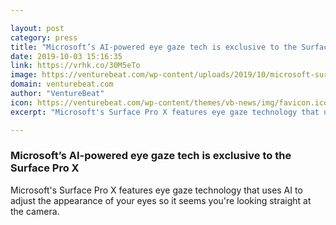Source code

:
 ```yaml
---

layout: post
category: press
title: "Microsoft’s AI-powered eye gaze tech is exclusive to the Surface Pro X"
date: 2019-10-03 15:16:35
link: https://vrhk.co/30M5eTo
image: https://venturebeat.com/wp-content/uploads/2019/10/microsoft-surface-pro-x-eye-gaze-feature.png?w=1200&strip=all
domain: venturebeat.com
author: "VentureBeat"
icon: https://venturebeat.com/wp-content/themes/vb-news/img/favicon.ico
excerpt: "Microsoft's Surface Pro X features eye gaze technology that uses AI to adjust the appearance of your eyes so it seems you're looking straight at the camera."

---
```


### Microsoft’s AI-powered eye gaze tech is exclusive to the Surface Pro X

Microsoft's Surface Pro X features eye gaze technology that uses AI to adjust the appearance of your eyes so it seems you're looking straight at the camera.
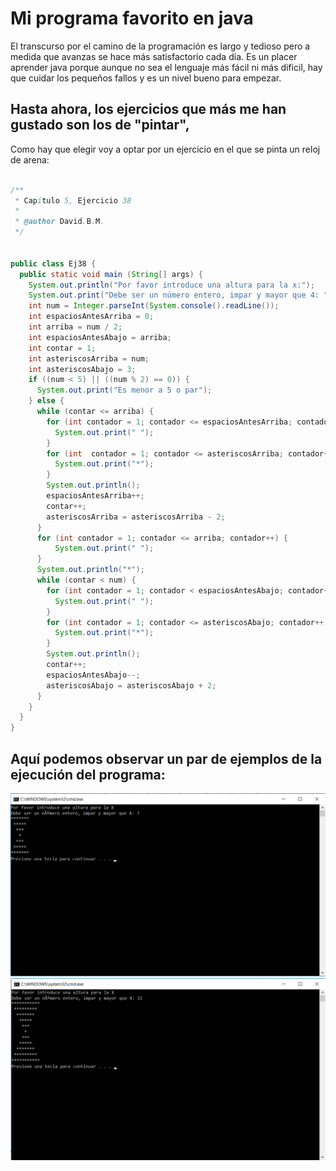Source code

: # Mi programa favorito en java
El transcurso por el camino de la programación es largo y tedioso pero a medida que avanzas
se hace más satisfactorio cada día.
Es un placer aprender java porque aunque no sea el lenguaje más fácil ni más dificil, hay que
cuidar los pequeños fallos y es un nivel bueno para empezar.

## Hasta ahora, los ejercicios que más me han gustado son los de "pintar",
Como hay que elegir voy a optar por un ejercicio en el que se pinta un reloj de arena:

``` java

/**
 * Capítulo 5, Ejercicio 38
 *
 * @author David.B.M.
 */


public class Ej38 {
  public static void main (String[] args) {
	System.out.println("Por favor introduce una altura para la x:");
    System.out.print("Debe ser un número entero, impar y mayor que 4: ");
    int num = Integer.parseInt(System.console().readLine());
    int espaciosAntesArriba = 0;
    int arriba = num / 2;
    int espaciosAntesAbajo = arriba;
    int contar = 1;
    int asteriscosArriba = num;
    int asteriscosAbajo = 3;
    if ((num < 5) || ((num % 2) == 0)) {
      System.out.print("Es menor a 5 o par");
    } else {
      while (contar <= arriba) {
        for (int contador = 1; contador <= espaciosAntesArriba; contador++) {
          System.out.print(" ");
        }
        for (int  contador = 1; contador <= asteriscosArriba; contador++) {
          System.out.print("*");
        }
        System.out.println();
        espaciosAntesArriba++;
        contar++;
        asteriscosArriba = asteriscosArriba - 2;
      }
      for (int contador = 1; contador <= arriba; contador++) {
          System.out.print(" ");
      }
      System.out.println("*");
      while (contar < num) {
        for (int contador = 1; contador < espaciosAntesAbajo; contador++) {
          System.out.print(" ");
        }
        for (int contador = 1; contador <= asteriscosAbajo; contador++) {
          System.out.print("*");
        }
        System.out.println();
        contar++;
        espaciosAntesAbajo--;
        asteriscosAbajo = asteriscosAbajo + 2;
      }
    }
  }
}
```
## Aquí podemos observar un par de ejemplos de la ejecución del programa:
<img src="ej38java.png">
<img src="ej38java2.png">

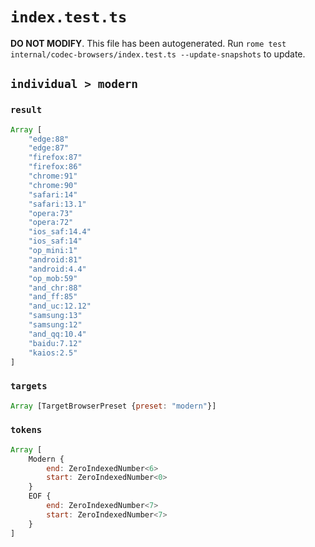 # `index.test.ts`

**DO NOT MODIFY**. This file has been autogenerated. Run `rome test internal/codec-browsers/index.test.ts --update-snapshots` to update.

## `individual > modern`

### `result`

```javascript
Array [
	"edge:88"
	"edge:87"
	"firefox:87"
	"firefox:86"
	"chrome:91"
	"chrome:90"
	"safari:14"
	"safari:13.1"
	"opera:73"
	"opera:72"
	"ios_saf:14.4"
	"ios_saf:14"
	"op_mini:1"
	"android:81"
	"android:4.4"
	"op_mob:59"
	"and_chr:88"
	"and_ff:85"
	"and_uc:12.12"
	"samsung:13"
	"samsung:12"
	"and_qq:10.4"
	"baidu:7.12"
	"kaios:2.5"
]
```

### `targets`

```javascript
Array [TargetBrowserPreset {preset: "modern"}]
```

### `tokens`

```javascript
Array [
	Modern {
		end: ZeroIndexedNumber<6>
		start: ZeroIndexedNumber<0>
	}
	EOF {
		end: ZeroIndexedNumber<7>
		start: ZeroIndexedNumber<7>
	}
]
```
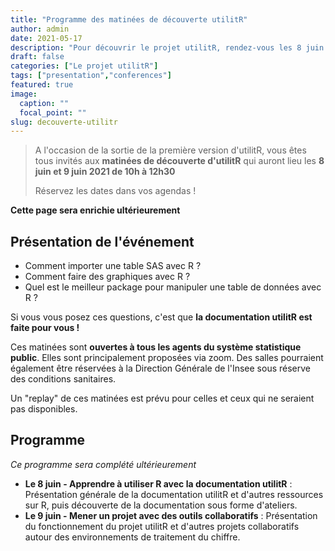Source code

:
 ```yaml
---
title: "Programme des matinées de découverte utilitR"
author: admin
date: 2021-05-17
description: "Pour découvrir le projet utilitR, rendez-vous les 8 juin et 9 juin 2021 de 10h à 12h30"
draft: false
categories: ["Le projet utilitR"]
tags: ["presentation","conferences"]
featured: true
image:
  caption: ""
  focal_point: ""
slug: decouverte-utilitr
---
```


> A l'occasion de la sortie de la première version d'utilitR, vous êtes tous invités aux **matinées de découverte d'utilitR** qui auront lieu les **8 juin et 9 juin 2021 de 10h à 12h30**
> 
> Réservez les dates dans vos agendas !

**Cette page sera enrichie ultérieurement**



## Présentation de l'événement


* Comment importer une table SAS avec R ?
* Comment faire des graphiques avec R ? 
* Quel est le meilleur package pour manipuler une table de données avec R ?

Si vous vous posez ces questions, c'est que **la documentation utilitR est faite pour vous !**

Ces matinées sont **ouvertes à tous les agents du système statistique public**. Elles sont principalement proposées via zoom. Des salles pourraient également être réservées à la Direction Générale de l'Insee sous réserve des conditions sanitaires.

Un "replay" de ces matinées est prévu pour celles et ceux qui ne seraient pas disponibles.

## Programme

*Ce programme sera complété ultérieurement*

* __Le 8 juin - Apprendre à utiliser R avec la documentation utilitR__ : Présentation générale de la documentation utilitR et d'autres ressources sur R, puis découverte de la documentation sous forme d'ateliers.
* __Le 9 juin - Mener un projet avec des outils collaboratifs__ : Présentation du fonctionnement du projet utilitR et d'autres projets collaboratifs autour des environnements de traitement du chiffre.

————————

*EXERCISE DETAILS:* Reproduce each line of the records in which the word "asteriscosAbajo" appears.

*FINAL ANSWER:*
    int asteriscosAbajo = 3;
        for (int contador = 1; contador <= asteriscosAbajo; contador++) {
        asteriscosAbajo = asteriscosAbajo + 2;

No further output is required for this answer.